Bailey v. Lemke, 735 F.3d 945, 949 (7th Cir. 2013). As to claims which the state courts have
decided on the merits, the AEDPA bars relitigation of the claims except in the foregoing three
circumstances. The decision made by a state court is deemed to be contrary to clearly established
federal law “‘if the state court applies a rule different from the governing law set forth in
[Supreme Court] cases, or if it decides a case differently than [the Supreme Court has] done on a
set of materially indistinguishable facts.’” Emerson v. Shaw, 575 F.3d 680, 684 (7th Cir.
2009)(quoting Bell v. Cone, 535 U.S. 685, 694 (2002)).

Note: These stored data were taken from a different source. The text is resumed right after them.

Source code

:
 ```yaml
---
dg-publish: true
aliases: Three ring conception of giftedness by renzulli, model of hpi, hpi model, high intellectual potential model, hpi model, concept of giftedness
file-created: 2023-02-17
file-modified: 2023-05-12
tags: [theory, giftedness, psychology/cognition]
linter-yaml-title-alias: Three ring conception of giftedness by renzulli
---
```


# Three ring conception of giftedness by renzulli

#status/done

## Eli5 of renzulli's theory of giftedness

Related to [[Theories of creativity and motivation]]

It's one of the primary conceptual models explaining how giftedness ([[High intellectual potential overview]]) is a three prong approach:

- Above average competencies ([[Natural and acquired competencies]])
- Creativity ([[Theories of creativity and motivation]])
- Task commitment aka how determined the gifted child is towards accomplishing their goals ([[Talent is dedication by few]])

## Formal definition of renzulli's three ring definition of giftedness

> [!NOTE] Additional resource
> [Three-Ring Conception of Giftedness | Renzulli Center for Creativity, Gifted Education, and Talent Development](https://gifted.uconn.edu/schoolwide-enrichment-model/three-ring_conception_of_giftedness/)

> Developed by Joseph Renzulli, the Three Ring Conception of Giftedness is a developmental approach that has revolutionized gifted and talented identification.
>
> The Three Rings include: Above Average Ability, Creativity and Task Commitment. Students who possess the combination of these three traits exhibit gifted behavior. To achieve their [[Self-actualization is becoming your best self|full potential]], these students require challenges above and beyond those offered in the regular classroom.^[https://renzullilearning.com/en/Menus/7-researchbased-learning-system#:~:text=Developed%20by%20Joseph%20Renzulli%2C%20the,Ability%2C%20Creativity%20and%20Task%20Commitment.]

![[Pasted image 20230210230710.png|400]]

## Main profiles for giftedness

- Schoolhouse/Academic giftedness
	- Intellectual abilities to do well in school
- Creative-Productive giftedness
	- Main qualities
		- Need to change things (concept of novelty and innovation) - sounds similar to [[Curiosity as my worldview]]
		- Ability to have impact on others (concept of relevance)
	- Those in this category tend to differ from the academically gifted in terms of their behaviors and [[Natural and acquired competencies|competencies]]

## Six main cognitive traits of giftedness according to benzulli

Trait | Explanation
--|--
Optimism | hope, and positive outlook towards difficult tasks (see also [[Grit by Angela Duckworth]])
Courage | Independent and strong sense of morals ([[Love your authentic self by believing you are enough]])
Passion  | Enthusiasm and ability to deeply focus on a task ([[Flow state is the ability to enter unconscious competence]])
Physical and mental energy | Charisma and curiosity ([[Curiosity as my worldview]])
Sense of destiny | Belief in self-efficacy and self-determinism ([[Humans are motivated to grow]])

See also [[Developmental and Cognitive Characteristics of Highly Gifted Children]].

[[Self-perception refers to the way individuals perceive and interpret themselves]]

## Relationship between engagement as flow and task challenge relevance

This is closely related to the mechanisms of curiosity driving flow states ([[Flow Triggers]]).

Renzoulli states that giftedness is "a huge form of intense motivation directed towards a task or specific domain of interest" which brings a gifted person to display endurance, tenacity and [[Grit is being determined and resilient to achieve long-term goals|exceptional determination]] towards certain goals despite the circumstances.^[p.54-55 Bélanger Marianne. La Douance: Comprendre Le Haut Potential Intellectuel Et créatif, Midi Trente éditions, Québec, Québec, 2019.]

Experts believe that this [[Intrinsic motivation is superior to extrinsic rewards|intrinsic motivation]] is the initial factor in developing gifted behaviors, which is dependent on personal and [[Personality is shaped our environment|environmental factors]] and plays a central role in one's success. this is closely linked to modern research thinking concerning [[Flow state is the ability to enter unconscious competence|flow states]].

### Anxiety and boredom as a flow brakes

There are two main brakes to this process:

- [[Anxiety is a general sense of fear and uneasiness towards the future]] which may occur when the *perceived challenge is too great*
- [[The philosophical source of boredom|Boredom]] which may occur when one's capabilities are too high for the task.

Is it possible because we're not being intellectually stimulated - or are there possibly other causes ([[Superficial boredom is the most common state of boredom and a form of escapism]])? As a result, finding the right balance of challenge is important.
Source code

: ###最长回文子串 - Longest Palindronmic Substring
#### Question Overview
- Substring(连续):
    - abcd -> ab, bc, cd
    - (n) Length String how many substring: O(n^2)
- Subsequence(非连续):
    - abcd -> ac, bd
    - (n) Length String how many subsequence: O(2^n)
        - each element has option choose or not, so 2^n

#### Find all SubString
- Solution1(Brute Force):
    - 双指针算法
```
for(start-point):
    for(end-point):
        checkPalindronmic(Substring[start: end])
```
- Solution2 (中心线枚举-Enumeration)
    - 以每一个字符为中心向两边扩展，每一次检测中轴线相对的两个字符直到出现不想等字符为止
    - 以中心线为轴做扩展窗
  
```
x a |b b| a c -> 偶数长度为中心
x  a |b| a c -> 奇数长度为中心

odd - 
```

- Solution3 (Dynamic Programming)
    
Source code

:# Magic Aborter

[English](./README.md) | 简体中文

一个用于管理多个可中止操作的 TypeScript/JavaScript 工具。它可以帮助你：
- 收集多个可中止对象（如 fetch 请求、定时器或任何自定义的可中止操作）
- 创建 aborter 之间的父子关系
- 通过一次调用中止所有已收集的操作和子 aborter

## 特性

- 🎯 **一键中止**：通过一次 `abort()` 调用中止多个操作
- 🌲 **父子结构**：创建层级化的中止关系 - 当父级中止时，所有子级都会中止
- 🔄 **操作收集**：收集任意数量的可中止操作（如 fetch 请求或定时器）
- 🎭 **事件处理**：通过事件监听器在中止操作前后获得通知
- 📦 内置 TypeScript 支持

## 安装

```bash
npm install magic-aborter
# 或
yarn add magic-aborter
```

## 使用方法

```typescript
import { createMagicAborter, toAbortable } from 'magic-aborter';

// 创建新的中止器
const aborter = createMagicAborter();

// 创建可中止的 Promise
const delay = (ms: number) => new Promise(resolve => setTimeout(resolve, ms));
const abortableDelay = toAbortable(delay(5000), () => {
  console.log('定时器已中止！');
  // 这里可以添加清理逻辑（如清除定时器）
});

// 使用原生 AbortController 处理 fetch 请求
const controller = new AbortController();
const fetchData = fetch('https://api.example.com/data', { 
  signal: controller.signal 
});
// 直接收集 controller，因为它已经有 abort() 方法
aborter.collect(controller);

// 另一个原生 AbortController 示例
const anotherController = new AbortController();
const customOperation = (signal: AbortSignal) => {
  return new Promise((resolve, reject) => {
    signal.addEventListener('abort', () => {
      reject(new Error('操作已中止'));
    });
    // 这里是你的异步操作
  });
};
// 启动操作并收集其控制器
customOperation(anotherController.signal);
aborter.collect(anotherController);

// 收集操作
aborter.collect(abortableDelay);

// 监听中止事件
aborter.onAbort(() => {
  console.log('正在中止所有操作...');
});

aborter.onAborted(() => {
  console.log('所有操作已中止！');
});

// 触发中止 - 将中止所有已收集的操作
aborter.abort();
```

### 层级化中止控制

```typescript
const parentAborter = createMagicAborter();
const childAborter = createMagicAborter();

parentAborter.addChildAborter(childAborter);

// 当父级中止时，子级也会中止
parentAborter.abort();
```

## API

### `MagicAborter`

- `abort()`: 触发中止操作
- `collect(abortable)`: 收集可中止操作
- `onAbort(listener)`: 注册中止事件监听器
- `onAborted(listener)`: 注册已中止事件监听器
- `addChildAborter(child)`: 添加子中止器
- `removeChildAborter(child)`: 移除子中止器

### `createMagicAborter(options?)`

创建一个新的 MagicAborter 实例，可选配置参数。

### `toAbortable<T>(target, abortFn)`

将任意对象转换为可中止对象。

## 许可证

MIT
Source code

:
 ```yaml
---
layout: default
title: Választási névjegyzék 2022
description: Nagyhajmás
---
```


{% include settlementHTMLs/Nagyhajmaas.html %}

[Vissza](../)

The decision by a state court may also be
deemed to involve an unreasonable application of clearly established federal law “‘if the state
court correctly identifies the governing legal principle from [Supreme Court] decisions but
unreasonably applies it to the facts of the particular case.’” Emerson, 575 F.3d at 684 (quoting
Bell, 535 U.S. at 694). “A decision ‘involves an unreasonable determination of the facts if it rests
upon factfinding that ignores the clear and convincing weight of the evidence.’” Bailey, 735 F.3d
949-50.
“Under § 2254(d)(2), a decision involves an unreasonable determination of the facts if it
rests upon fact-finding that ignores the clear and convincing weight of the evidence.” Goudy v.
Basinger, 604 F.3d 394, 399–400 (7th Cir. 2010) (citing Ward v. Sternes, 334 F.3d 696 (7th Cir.
2003)).
A state court’s factual determinations are presumed correct on federal habeas
review. See 28 U.S.C. § 2254(e)(1). A habeas petitioner may rebut this
presumption only with clear and convincing evidence. See Warren v. Smith, 161
F.3d 358, 360–61 (6th Cir. 1998). A petitioner’s challenge to a state court
decision based on a factual determination under § 2254(d)(2) will not succeed
unless the state court committed an “unreasonable error,” and § 2254(e) (1)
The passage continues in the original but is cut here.